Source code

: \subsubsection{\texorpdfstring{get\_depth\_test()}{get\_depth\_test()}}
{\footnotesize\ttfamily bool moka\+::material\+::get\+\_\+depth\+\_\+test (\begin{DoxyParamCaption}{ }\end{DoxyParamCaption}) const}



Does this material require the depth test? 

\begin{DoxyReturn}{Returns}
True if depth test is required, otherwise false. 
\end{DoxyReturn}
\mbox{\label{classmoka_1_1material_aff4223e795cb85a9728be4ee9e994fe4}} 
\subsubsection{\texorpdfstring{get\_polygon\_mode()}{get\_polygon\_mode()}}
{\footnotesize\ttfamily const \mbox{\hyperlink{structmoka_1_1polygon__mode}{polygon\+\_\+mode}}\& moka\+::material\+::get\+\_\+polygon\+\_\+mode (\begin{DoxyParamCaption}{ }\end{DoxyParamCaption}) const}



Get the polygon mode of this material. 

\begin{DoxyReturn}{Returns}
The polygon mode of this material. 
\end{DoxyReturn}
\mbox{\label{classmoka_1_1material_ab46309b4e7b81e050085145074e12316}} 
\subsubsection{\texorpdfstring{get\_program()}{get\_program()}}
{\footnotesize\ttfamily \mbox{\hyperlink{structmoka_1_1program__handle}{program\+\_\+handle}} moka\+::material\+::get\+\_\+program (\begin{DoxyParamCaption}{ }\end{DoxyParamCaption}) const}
⁂
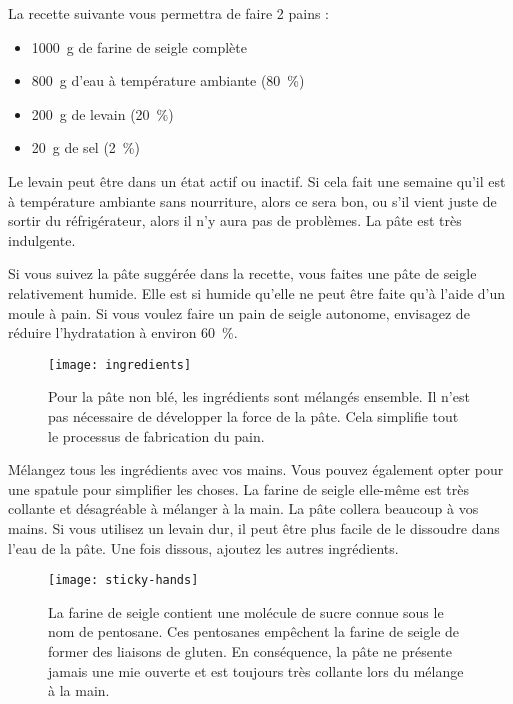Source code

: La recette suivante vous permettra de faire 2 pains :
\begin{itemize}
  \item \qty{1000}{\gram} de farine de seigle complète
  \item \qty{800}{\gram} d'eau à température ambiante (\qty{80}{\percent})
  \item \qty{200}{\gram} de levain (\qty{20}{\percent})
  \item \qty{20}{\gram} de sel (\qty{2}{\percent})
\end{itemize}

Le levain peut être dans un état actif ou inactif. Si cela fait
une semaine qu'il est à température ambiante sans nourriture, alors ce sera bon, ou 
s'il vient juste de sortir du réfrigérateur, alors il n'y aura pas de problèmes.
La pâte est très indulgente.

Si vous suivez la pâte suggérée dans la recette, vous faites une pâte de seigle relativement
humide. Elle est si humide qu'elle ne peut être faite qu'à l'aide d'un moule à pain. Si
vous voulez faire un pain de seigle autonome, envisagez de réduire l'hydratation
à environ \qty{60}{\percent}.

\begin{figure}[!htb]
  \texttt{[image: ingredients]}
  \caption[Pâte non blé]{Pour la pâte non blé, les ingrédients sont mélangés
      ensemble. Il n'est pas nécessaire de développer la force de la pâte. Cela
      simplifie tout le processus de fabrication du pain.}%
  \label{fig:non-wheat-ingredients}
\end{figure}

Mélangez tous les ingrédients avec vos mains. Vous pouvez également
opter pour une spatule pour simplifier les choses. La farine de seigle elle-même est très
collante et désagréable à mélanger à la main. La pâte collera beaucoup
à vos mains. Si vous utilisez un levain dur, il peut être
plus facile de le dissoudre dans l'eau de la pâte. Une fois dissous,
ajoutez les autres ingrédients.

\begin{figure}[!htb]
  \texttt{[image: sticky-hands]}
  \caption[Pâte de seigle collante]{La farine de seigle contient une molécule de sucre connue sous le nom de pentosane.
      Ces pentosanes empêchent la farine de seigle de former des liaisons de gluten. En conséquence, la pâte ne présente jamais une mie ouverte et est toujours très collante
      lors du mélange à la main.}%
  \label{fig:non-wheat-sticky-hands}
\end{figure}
⁂
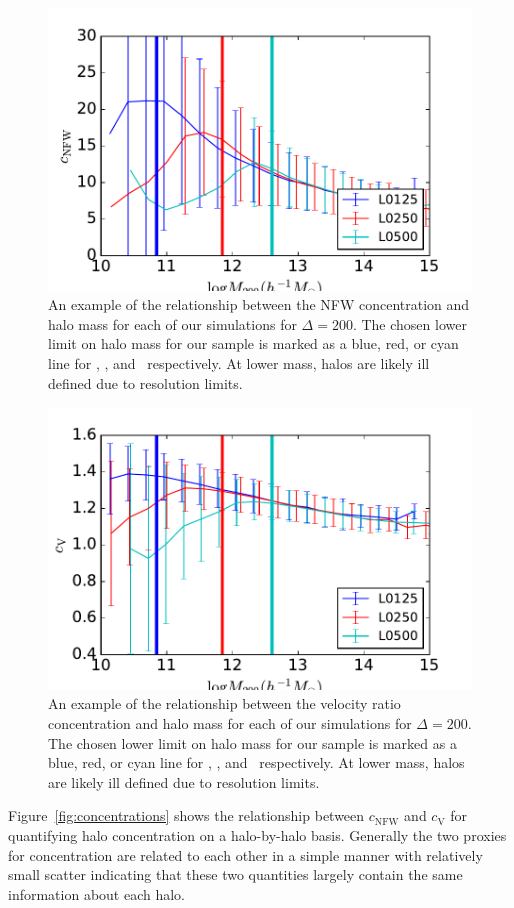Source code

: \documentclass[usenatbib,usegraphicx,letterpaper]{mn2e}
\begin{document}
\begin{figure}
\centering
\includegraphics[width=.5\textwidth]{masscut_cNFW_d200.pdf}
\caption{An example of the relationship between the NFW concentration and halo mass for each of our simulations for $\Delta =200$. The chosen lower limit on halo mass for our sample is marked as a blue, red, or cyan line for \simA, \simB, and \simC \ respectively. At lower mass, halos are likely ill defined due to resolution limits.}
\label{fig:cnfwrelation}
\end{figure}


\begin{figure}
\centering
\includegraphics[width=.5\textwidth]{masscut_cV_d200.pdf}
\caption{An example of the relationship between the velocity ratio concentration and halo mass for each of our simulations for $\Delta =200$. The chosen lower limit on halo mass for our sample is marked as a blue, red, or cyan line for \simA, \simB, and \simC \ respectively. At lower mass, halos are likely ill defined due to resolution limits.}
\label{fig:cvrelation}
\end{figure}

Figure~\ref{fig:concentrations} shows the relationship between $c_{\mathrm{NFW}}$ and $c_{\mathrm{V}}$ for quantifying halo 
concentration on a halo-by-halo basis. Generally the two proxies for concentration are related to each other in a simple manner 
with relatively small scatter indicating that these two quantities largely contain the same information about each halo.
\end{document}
⁂
The problem -
Within the entries above, count each line holding the string "image". Give only the result.

Answer box -
2